No almoço, no restaurante **, Paulo, cabisbaixo, sozinho, à mesa, cortava um bife de alcatra. Renato deu-lhe um tapinha nas costas; ia acertar-lhe um tapa na cabeça, mas, ao vê-lo levar, com o garfo, o pedaço de bife à boca, recuou em seu propósito. Paulo voltou-se, assim que cerrou a boca ao prender o bife entre os dentes, para ele, e saudou-o. Renato puxou uma cadeira, sentou-se, fitou Paulo, cuja figura, consumida pelo sofrimento, revelou-se-lhe aos olhos, e indagou-lhe o que lhe sucedera. Paulo abaixou a cabeça. Renato anunciou a chegada de Gustavo, e Márcio, um amigo de Gustavo. Saudaram-se. Márcio, convidado, por Renato, a sentar-se na cadeira desocupada, de frente para Paulo, recuou do convite, desejou-lhes bom apetite, disse-lhes que já se fartara, no restaurante vizinho, anunciou a sua ida até a loja de dvds. Aproveitaria os minutos que lhe restavam de descanso, e procuraria pelo filme Era uma vez no Oeste, e, para Adriana, sua filha, os desenhos animados Aladim, Toy Story e Pequena Sereia, e retirou-se.

Gustavo, à saída de Márcio, voltou a sua atenção para Paulo, cujo olhar, perdido, e cuja fisionomia, entristecida, não lhe passaram despercebidos.

Entreolharam-se Renato e Gustavo, intrigados.

O garçom aproximou-se da mesa à qual estavam Renato, Paulo e Gustavo. Com uma caneta esferográfica azul, anotou, num pequeno bloco de papel que cabia na palma de sua mão, o pedido que eles lhe fizeram. Assim que ele se retirou, reinou, àquela mesa, silêncio constrangedor. Renato rompeu o silêncio ao dirigir-se a Paulo: indagou-lhe o que lhe ocorrera, disse-lhe que a aparência dele era de causar repulsa, perguntou-lhe do namoro dele com a Gislaine, e completou:

– Seja bem-vindo ao time dos solteiros.

Seu chiste extraiu um sorriso contido de Gustavo e nenhuma reação de Paulo, que moía um pedaço de bife e remoía os pensamentos.
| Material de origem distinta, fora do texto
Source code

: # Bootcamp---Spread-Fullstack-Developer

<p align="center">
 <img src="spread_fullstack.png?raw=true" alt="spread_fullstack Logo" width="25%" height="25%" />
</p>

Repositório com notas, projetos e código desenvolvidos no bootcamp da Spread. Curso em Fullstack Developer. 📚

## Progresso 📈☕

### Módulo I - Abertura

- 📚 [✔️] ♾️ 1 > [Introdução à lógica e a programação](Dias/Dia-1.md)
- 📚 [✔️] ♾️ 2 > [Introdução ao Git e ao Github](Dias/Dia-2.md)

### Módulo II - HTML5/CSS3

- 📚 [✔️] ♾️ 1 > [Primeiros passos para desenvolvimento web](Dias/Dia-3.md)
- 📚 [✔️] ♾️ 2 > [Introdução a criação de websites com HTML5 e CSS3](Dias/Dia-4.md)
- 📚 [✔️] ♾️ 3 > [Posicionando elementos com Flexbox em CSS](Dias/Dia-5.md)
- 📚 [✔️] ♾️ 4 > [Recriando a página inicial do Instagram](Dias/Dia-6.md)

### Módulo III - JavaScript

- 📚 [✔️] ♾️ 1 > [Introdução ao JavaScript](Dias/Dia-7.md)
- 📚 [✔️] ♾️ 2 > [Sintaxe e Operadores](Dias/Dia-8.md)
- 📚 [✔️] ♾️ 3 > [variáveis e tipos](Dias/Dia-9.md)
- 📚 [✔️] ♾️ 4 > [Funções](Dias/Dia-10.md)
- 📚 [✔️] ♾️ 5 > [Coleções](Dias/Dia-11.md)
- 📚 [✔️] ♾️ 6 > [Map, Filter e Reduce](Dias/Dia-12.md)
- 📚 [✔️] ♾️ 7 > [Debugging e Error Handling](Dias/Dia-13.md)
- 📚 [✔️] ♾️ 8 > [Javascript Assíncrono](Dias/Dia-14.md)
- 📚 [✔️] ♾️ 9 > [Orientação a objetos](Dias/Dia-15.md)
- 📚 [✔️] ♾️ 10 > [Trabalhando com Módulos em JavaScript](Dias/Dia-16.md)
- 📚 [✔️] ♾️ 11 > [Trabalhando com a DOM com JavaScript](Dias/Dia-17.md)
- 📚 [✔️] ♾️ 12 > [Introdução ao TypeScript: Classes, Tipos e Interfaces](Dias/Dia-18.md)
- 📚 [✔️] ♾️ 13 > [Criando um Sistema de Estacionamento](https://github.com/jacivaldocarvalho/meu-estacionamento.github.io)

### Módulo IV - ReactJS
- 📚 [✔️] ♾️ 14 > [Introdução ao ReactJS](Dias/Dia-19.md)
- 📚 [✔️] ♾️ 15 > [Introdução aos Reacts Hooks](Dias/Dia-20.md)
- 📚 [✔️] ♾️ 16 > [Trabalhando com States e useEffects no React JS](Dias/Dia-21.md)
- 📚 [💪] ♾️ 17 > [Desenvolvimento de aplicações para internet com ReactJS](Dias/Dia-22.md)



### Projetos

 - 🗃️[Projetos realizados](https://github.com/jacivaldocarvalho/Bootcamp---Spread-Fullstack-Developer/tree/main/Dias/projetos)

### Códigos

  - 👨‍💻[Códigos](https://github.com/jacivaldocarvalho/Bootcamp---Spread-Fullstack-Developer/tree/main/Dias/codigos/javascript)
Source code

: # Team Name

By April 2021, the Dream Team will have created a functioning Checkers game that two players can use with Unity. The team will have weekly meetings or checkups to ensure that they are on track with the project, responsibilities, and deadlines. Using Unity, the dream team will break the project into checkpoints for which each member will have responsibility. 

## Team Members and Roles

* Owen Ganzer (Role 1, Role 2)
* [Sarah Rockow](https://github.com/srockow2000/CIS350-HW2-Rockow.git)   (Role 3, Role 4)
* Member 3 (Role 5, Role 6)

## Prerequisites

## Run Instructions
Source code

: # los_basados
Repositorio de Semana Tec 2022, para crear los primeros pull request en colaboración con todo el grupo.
Paulo, ensimesmado, perguntava-se se inteiraria Gustavo e Renato do sucedido na véspera. Expôr-se-lhes-ia, se lhes revelasse a sua miséria? Gustavo e Renato eram seus amigos. Gustavo lhe falara, sem reservas, do rompimento do seu namoro com Camila – não foi fiel aos eventos, como indicavam as notícias que a Paulo chegaram, mas ele não lhe ocultara o que sentia; Renato também não lhe ocultara o seu caso com Juliana. Paulo, agora, abrir-se-ia para com eles? A vergonha impedia-o de fazê-lo. O que lhes diria? Que Gislaine era uma prostituta? De cabeça abaixada, debruçado sobre o prato, conservou silêncio imperial durante um bom tempo. Renato e Gustavo, enquanto degustavam do almoço, falavam de futebol, não com a extroversão habitual; descreveram, lacônicos, numa voz monótona, algumas cenas de jogos que mais lhe atraíram a atenção. A atitude deles não passou despercebida de Paulo, que, constrangido, deu início à narrativa, repleta de reticências, recuos, cortes abruptos, dos eventos da véspera. Renato e Gustavo dedicaram-lhe, em silêncio absoluto, atenção integral.